Na segunda leitura o apóstolo Pedro chama a Igreja de “edifício espiritual”. Mas todo edifício deve ter uma base, um alicerce. Este alicerce deve ser firme, para que o edifício se sustente. O edifício espiritual da Igreja tem um fundamento: Cristo. Ele é a pedra angular. Foi rejeitado, foi morto, foi crucificado... Contudo, morrendo, destruiu a morte. Ressuscitou dos mortos e está vivo para sempre e tornou-se a pedra angular que dá sustento a todo o edifício da Igreja. Sem ele, ficaríamos reduzidos a escombros. A Igreja se mantem de pé, firme, justamente porque Cristo é o seu fundamento.
O evangelho constitui o centro de toda a liturgia da Palavra. Hoje ouvimos uma parte de Jo 14, mais precisamente os vv. 1-12, o início dos “discursos de adeus” de Jesus. O trecho que nos é proposto hoje começa com uma palavra de consolação de Jesus aos seus discípulos: “Não se perturbe o vosso coração”. Diante da chegada da sua “hora”, ou seja, do mistério da sua paixão, Jesus quer mostrar aos discípulos a importância de se manter firme na fé e de crer que a sua morte não terá a última palavra, afinal a morte não tem mais a última palavra. Cristo fala que vai, mas vai preparar um lugar para os seus. Ele voltará, e levará consigo os que são dele. Junto com sua partida, Cristo anuncia também sua vinda gloriosa.

O v. 4 introduz o tema do caminho: “...para onde eu vou, vós conheceis o caminho”. Tomé vai tomar a palavra, para perguntar a Jesus sobre este tal “caminho” e isso dará ocasião a Jesus de se apresentar como “o caminho”, “a verdade” e “a vida” (v.6). Este versículo constitui como que o centro de todo o trecho evangélico proclamado neste domingo: não há acesso ao Pai, senão por meio do Filho, que abriu-nos esse mesmo acesso.

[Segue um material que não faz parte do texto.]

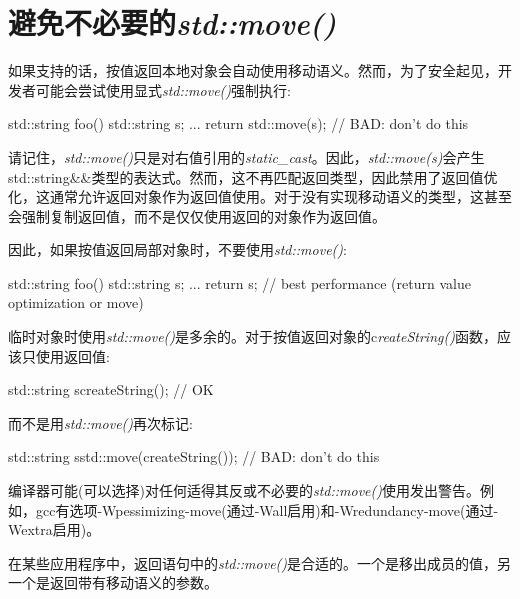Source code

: \section{避免不必要的\textit{std::move()}}
如果支持的话，按值返回本地对象会自动使用移动语义。然而，为了安全起见，开发者可能会尝试使用显式\textit{std::move()}强制执行:

\begin{cppcode}
std::string foo()
{
	std::string s;
	...
	return std::move(s); // BAD: don’t do this
}
\end{cppcode}

请记住，\textit{std::move()}只是对右值引用的\textit{static_cast}。因此，\textit{std::move(s)}会产生std::string\&\&类型的表达式。然而，这不再匹配返回类型，因此禁用了返回值优化，这通常允许返回对象作为返回值使用。对于没有实现移动语义的类型，这甚至会强制复制返回值，而不是仅仅使用返回的对象作为返回值。

因此，如果按值返回局部对象时，不要使用\textit{std::move()}:

\begin{cppcode}
std::string foo()
{
	std::string s;
	...
	return s; // best performance (return value optimization or move)
}
\end{cppcode}

临时对象时使用\textit{std::move()}是多余的。对于按值返回对象的c\textit{reateString()}函数，应该只使用返回值:

\begin{cppcode}
std::string s{createString()}; // OK
\end{cppcode}

而不是用\textit{std::move()}再次标记:

\begin{cppcode}
std::string s{std::move(createString())}; // BAD: don’t do this
\end{cppcode}

编译器可能(可以选择)对任何适得其反或不必要的\textit{std::move()}使用发出警告。例如，gcc有选项-Wpessimizing-move(通过-Wall启用)和-Wredundancy-move(通过-Wextra启用)。

在某些应用程序中，返回语句中的\textit{std::move()}是合适的。一个是移出成员的值，另一个是返回带有移动语义的参数。

















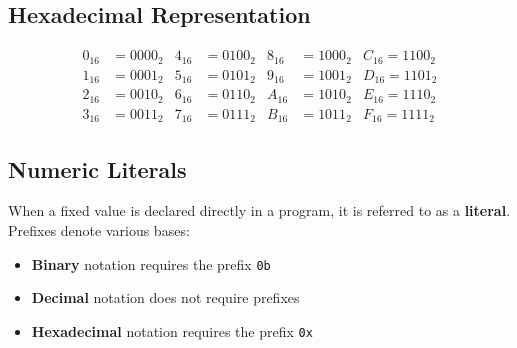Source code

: \documentclass[a4paper]{report}
\begin{document}
\subsection{Hexadecimal Representation}
\begin{align*}
    0_{16} & = 0000_2 & 4_{16} & = 0100_2 & 8_{16} & = 1000_2 & C_{16} = 1100_2 \\
    1_{16} & = 0001_2 & 5_{16} & = 0101_2 & 9_{16} & = 1001_2 & D_{16} = 1101_2 \\
    2_{16} & = 0010_2 & 6_{16} & = 0110_2 & A_{16} & = 1010_2 & E_{16} = 1110_2 \\
    3_{16} & = 0011_2 & 7_{16} & = 0111_2 & B_{16} & = 1011_2 & F_{16} = 1111_2
\end{align*}
\subsection{Numeric Literals}
When a fixed value is declared directly in a program, it is referred to as a \textbf{literal}.
Prefixes denote various bases:
\begin{itemize}
    \item \textbf{Binary} notation requires the prefix \texttt{0b}
    \item \textbf{Decimal} notation does not require prefixes
    \item \textbf{Hexadecimal} notation requires the prefix \texttt{0x}
\end{itemize}
\end{document}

Nos versículos seguintes (7-11) Jesus se apresenta como “sacramento primordial do Pai”, no sentido de quem o vê, tem acesso ao Pai que é invisível. Neste trecho é Filipe quem toma a palavra. Ele quer que Jesus lhe mostre o Pai. Jesus vai afirmar que o Pai pode ser visto nele, porque ele está no Pai e o Pai está nele. Os discípulos devem crer por causa das obras, dos sinais que Jesus realiza, afinal eles têm em vista confirmar a sua Palavra.
Cristo é o “sacramento primordial”, ou seja, quem o vê, verdadeiramente vê o Pai, porque Ele e o Pai são um. De Cristo, sacramento primordial e radical, brotam os outros sacramentos, que nos fazem participar nos diversos momentos da nossa existência do Mistério Pascal do mesmo Cristo. Assim como, olhando para o Cristo, os discípulos podiam ter acesso ao Pai, que é invisível, do mesmo modo, olhando, contemplando os sacramentos e recebendo-os, recebemos o próprio Cristo, participamos do mistério da Sua Páscoa, até que ele venha.

O trecho do evangelho deste domingo termina com um chamado à fé: quem crê em mim fará as obras que eu faço, e fará ainda maiores do que estas. Pois eu vou para o Pai. A Igreja segue realizando ainda no mundo de hoje grandes sinais. Isso acontece como realização desse dito de Jesus. Ele foi para o Pai e voltará no fim dos tempos, mas Ele nunca deixou de “estar no meio de nós”. Coisas grandes a Igreja realiza, porque em seu meio está aquele que é grandioso, o superexaltado (Fl 2,6-11), Cristo Ressuscitado, vivo e glorioso, que age na Igreja e por meio da Igreja, que é nossa Mãe. E por ser hoje o dia das mães, não nos esqueçamos de elevar a Deus nossas preces por elas, tanto as vivas quanto as que já partiram. Que o Senhor as abençoe rica e abundantemente.